As players, we each have something that we point to as our best football quality. In my club career, it was my ability to pick out intelligent passes. When it came time to tryout for the ODP State team, I felt the pressure to stand out as I was competing against the best players in Massachusetts. During the first scrimmage, instead of sticking to my strengths, I decided to dribble as much as possible and shoot anytime I was within thirty yards of the goal. My thought process was, “I only have a limited time to show my stuff and maybe if I am on the ball more often or if I score loads of goals, I will stand out.” Well, those 90 minutes were probably some of the worst of my career. I tried to overcompensate and do things that were not really part of my game. Not only did I spend the match dribbling into pressure and striking weak shots on goal, but I did not pick out a single intelligent pass.

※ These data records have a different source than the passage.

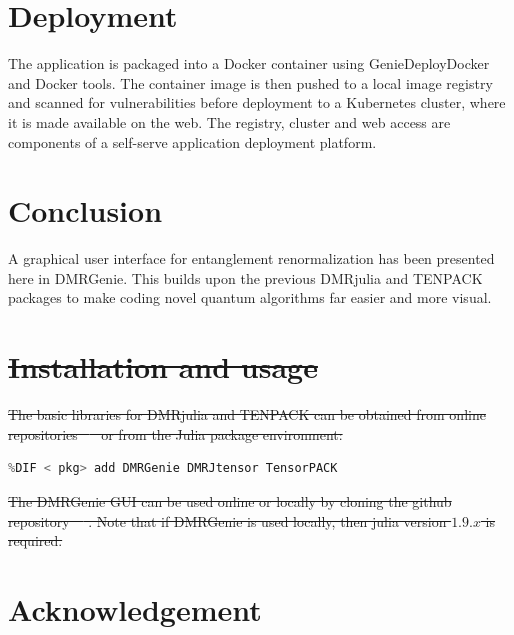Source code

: \documentclass{juliacon}
\providecommand{\DIFdeltex}[1]{{\protect\color{red}\sout{#1}}}                      %
\providecommand{\DIFaddend}{} %
\providecommand{\DIFdelbegin}{} %
\providecommand{\DIFdelend}{} %
\providecommand{\DIFmodbegin}{} %
\providecommand{\DIFmodend}{} %
\providecommand{\DIFdel}[1]{\texorpdfstring{\DIFdeltex{#1}}{}} %
\begin{document}
\DIFaddend \section{Deployment}

The application is packaged into a Docker container using GenieDeployDocker and Docker tools.  The container image is then pushed to a local image registry and scanned for vulnerabilities before deployment to a Kubernetes cluster, where it is made available on the web.  The registry,  cluster and web access are components of a self-serve application deployment platform.

\section{Conclusion}

A graphical user interface for entanglement renormalization has been presented here in DMRGenie. This builds upon the previous DMRjulia and TENPACK packages to make coding novel quantum algorithms far easier and more visual. 

\DIFdelbegin \section{\DIFdel{Installation and usage}}
\addtocounter{section}{-1}%

\DIFdel{The basic libraries for DMRjulia and TENPACK can be obtained from online repositories \mbox{%
\cite{dmrjulia,tenpack} }\hskip0pt%
or from the Julia package environment:
}%
\DIFmodbegin
\begin{lstlisting}[language = Julia,alsolanguage=DIFcode]
%DIF < julia> ]
%DIF < pkg> add DMRGenie DMRJtensor TensorPACK
\end{lstlisting}
\DIFmodend %

\DIFdel{The DMRGenie GUI can be used online or locally by cloning the github repository~\mbox{%
\cite{dmrgenie}}\hskip0pt%
. Note that if DMRGenie is used locally, then julia version $1.9.x$ is required.
}%

\DIFdelend \section{Acknowledgement}
\end{document}
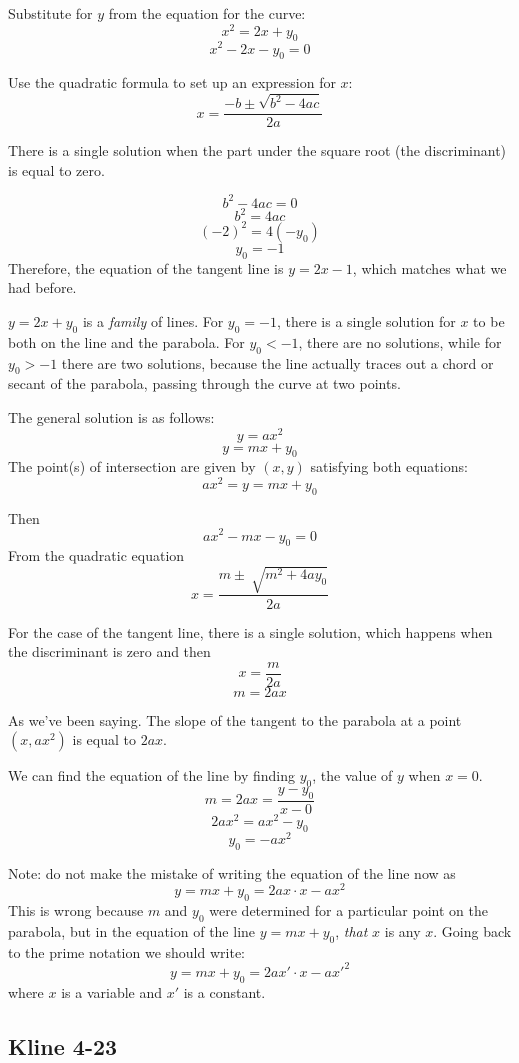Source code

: \documentclass[11pt, oneside]{article}
\begin{document}
Substitute for $y$ from the equation for the curve:
\[ x^2 = 2x + y_0 \]
\[ x^2 - 2x - y_0 = 0 \]

Use the quadratic formula to set up an expression for $x$:
\[ x = \frac{-b \pm \sqrt{b^2 - 4ac}}{2a} \]

There is a single solution when the part under the square root (the discriminant) is equal to zero.

\[ b^2 - 4ac = 0 \]
\[ b^2 = 4ac \]
\[ (-2)^2 = 4(-y_0) \]
\[ y_0 = -1 \]
Therefore, the equation of the tangent line is $y = 2x - 1$, which matches what we had before.

$y = 2x + y_0$ is a \emph{family} of lines.  For $y_0 = -1$, there is a single solution for $x$ to be both on the line and the parabola.  For $y_0 < -1$, there are no solutions, while for $y_0 > -1$ there are two solutions, because the line actually traces out a chord or secant of the parabola, passing through the curve at two points.

The general solution is as follows:
\[ y = ax^2 \]
\[ y = mx + y_0 \]
The point(s) of intersection are given by $(x,y)$ satisfying both equations:
\[ ax^2 = y = mx + y_0 \]

Then
\[ ax^2 - mx - y_0 = 0 \]
From the quadratic equation
\[ x = \frac{m \pm \ \sqrt{m^2 + 4ay_0}}{2a} \]

For the case of the tangent line, there is a single solution, which happens when the discriminant is zero and then
\[ x = \frac{m}{2a} \]
\[ m = 2ax \]

As we've been saying.  The slope of the tangent to the parabola at a point $(x, ax^2)$ is equal to $2ax$.

We can find the equation of the line by finding $y_0$, the value of $y$ when $x = 0$.
\[ m = 2ax = \frac{y - y_0}{x - 0} \]
\[ 2ax^2 = ax^2 - y_0 \]
\[ y_0 = -ax^2 \]

Note:  do not make the mistake of writing the equation of the line now as
\[ y = mx + y_0 = 2ax \cdot x - ax^2 \]
This is wrong because $m$ and $y_0$ were determined for a particular point on the parabola, but in the equation of the line $y = mx + y_0$, \emph{that} $x$ is any $x$.  Going back to the prime notation we should write:
\[ y = mx + y_0 = 2ax' \cdot x - ax'^2 \]
where $x$ is a variable and $x'$ is a constant.

\subsection*{Kline 4-23}
\end{document}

After some much needed advice, I went back for the second scrimmage with a new approach. I played MY game, I stuck to my strengths and was okay with the fact that other girls had strengths that I did not have. As expected, I performed much better in the second match and ended up making the squad. From then on, I knew the value of sticking to your strengths in the transition periods. 

My transition to college soccer was a difficult one. I was no longer a big fish in a small pond and the physicality of the game was difficult to keep up with. After starting the first few games coming off of the bench, I wanted to increase my chances of starting. I had a meeting with my coach and she explained that I was not standing out in the training sessions. She told me that I was playing well, but when it came time to put out a starting 11, she needed players with a confident presence. Being vocal on the pitch was something that I struggled with in my youth career and I had fallen into old habits through this transition. For the next few weeks, I actively made an effort to be more vocal on the pitch. I demanded the ball, I communicated with my forwards, and I directed defensively. My vocality showed that I had a command on the game and the confidence to instruct others. Being vocal in a tryout or transition scenario can give you the edge you need to show your competence. 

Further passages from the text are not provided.